In other words the levelized cost of energy (LCOE) has fallen far enough that a sufficiently large (4 hour) battery alongside solar and wind resources, could make up virtual power plants, which could be connected directly to the grid.

It’s not a revolutionary concept and the idea has been around for about 5 years, but the data which tracks the LCOE is valuable. BNEF says the LCOE for the batteries has come down 35% and sits currently at $187 per megawatt-hour since this time a year ago.

Onshore wind, offshore wind and solar have also become cheaper, with onshore and solar reaching $50 and $57 per megawatt-hour respectively for projects starting construction in early 2019. This is down 10% and 18% on the equivalent figures of a year ago. The LCOE for offshore wind has fallen by 24%.

Ever since Rethink Energy began its coverage we have been repeating the idea that highly efficient Gas Turbines (CCGTs) have finally been overtaken by wind last year and by solar this year, but because they are intermittent, and because of how modern electrical grids work, you cannot simply swap out Gas Turbines for renewables. If you do that the Grid becomes unstable because there is no rapid correcting response when the frequency of the AC starts to drift.

You can achieve that by partnering gas with solar with wind, and then when the wind is not blowing you can turn up the gas turbine. Or you can add a battery and this works even better. But batteries, by their nature only have so much energy. Let’s say you calculate carefully to ensure that the solar that cannot produce energy at night is partly used to top up the battery, and that wind has a variance based on the strength of the wind at various times, but you might have 30% differential between peak power and lowest power. If a low peak hits during the night, you have to turn to the battery, and if that is not big enough to last 4 or 5 hours needed until dawn, you have to turn on the gas turbine. But the price of batteries is really important, and characteristics like “How rapidly can you call on battery stored energy?” and “If your battery is down to 10% of power, does it still have the same output?” make the difference. And how many times can you charge and re-charge or partially charge, your battery in a lifetime?

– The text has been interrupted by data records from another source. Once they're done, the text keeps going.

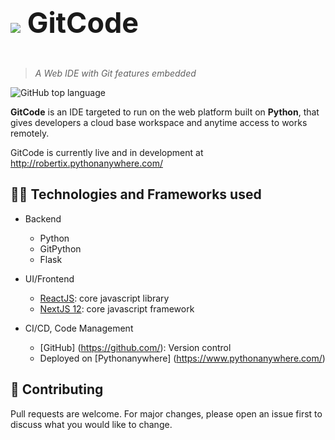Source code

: <p style="font-size: 45px; font-weight: bold">
    <img src="public/favicon.ico"/> GitCode
</p>

> _A Web IDE with Git features embedded_

![GitHub top language](https://img.shields.io/github/languages/top/isaacrobert33/GitCode?color=yellow&label=JavaScript)

**GitCode** is an IDE targeted to run on the web platform built on **Python**, that gives developers a cloud base workspace and anytime access to works remotely.

GitCode is currently live and in development at http://robertix.pythonanywhere.com/

## 👷🏽 Technologies and Frameworks used
* Backend
    * Python
    * GitPython
    * Flask

* UI/Frontend
    * [ReactJS](https://reactjs.org/): core javascript library
    * [NextJS 12](https://nextjs.org/): core javascript framework

* CI/CD, Code Management
    * [GitHub] (https://github.com/): Version control
    * Deployed on [Pythonanywhere] (https://www.pythonanywhere.com/)

## 📂 Contributing
Pull requests are welcome. For major changes, please open an issue first to discuss what you would like to change.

All of that has led to a drift away from Lithium Ion, towards Vanadium Flow, Frozen air and molten salt type solutions. These latter systems are far more powerful, and they can be used to drive conventional stream turbines, so behave like one. Vanadium Flow is bulky, but has about 3 times as many charges as Lithium and great performance at low charge.

But if Lithium goes down in cost, you just make a bigger battery for the same amount of money, and have a wider range of discharge from full to empty.

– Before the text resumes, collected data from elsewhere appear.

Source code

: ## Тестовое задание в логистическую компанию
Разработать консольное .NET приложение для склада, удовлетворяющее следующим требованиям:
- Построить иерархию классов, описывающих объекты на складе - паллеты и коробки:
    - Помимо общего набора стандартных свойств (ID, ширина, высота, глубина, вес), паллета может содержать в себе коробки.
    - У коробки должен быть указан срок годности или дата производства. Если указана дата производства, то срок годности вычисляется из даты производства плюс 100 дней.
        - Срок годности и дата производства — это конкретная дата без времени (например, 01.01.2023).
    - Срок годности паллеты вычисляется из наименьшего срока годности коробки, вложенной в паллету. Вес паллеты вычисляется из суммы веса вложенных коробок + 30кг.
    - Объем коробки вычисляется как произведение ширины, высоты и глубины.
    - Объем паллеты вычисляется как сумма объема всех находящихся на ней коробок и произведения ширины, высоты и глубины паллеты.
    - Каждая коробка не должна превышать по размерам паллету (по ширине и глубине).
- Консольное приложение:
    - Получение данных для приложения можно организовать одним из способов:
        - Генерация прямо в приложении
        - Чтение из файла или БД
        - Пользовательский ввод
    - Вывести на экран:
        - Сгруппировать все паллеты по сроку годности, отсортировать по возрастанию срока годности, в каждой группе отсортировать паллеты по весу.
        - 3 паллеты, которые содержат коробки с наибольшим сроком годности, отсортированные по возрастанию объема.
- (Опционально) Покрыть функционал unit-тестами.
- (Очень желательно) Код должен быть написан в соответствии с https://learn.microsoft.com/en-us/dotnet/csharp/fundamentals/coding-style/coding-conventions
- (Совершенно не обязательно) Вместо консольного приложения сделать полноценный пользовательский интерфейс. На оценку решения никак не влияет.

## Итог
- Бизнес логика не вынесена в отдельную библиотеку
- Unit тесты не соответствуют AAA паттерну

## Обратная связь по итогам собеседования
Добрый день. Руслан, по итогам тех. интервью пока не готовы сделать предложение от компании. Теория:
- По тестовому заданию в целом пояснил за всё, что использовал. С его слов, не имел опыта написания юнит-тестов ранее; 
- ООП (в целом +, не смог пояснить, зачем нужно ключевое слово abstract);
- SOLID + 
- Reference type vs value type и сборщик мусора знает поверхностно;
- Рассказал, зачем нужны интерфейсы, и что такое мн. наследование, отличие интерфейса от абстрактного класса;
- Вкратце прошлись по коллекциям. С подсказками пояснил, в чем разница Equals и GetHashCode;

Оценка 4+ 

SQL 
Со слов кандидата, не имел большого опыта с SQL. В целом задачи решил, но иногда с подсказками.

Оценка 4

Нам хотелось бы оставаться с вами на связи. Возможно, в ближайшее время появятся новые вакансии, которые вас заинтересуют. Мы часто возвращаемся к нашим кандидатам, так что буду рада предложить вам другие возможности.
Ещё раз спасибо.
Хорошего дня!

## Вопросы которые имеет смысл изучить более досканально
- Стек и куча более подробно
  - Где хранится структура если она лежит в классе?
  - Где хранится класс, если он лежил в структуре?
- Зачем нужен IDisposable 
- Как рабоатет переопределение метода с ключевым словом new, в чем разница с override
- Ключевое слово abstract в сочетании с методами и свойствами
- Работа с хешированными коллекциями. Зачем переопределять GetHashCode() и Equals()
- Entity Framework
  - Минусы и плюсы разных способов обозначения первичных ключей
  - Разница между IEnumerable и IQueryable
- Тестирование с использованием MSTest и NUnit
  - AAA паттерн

Elena Giannakopoulou, head of energy economics at BNEF, commented: “Looking back over this decade, there have been staggering improvements in the cost-competitiveness of these low-carbon options, thanks to technology innovation, economies of scale, stiff price competition and manufacturing experience.

“Our analysis shows that the LCOE per megawatt-hour for onshore wind, solar PV and offshore wind have fallen by 49%, 84% and 56% respectively since 2010. That for lithium-ion battery storage has dropped by 76% since 2012, based on recent project costs and historical battery pack prices.”

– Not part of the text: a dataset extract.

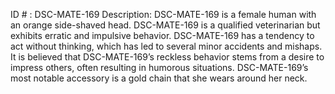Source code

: ID # : DSC-MATE-169
Description: DSC-MATE-169 is a female human with an orange side-shaved head. DSC-MATE-169 is a qualified veterinarian but exhibits erratic and impulsive behavior. DSC-MATE-169 has a tendency to act without thinking, which has led to several minor accidents and mishaps. It is believed that DSC-MATE-169’s reckless behavior stems from a desire to impress others, often resulting in humorous situations. DSC-MATE-169’s most notable accessory is a gold chain that she wears around her neck.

You can put the battery at the solar or wind location, and balance its supply to the grid, or you can put it further up the track and use it to balance the supply for many separate renewables suppliers. But the simply truth is that now batteries do not need subsidy because the combo of using renewables plus battery has gone so low.

A sub-text to this is that batteries can be used as a multi-function resource. It can front end multiple renewables or act as a holding pen for spare capacity that can be sold on the energy markets, at a time when you get the best price. It can provide balancing services for the Grid.

BNEF also wanted to bring attention to the numbers on offshore wind, which it says has been seen as relatively expensive compared to onshore or solar. The report says this has fallen to $100 per MWh from $220 five years ago due to falls in capital cost.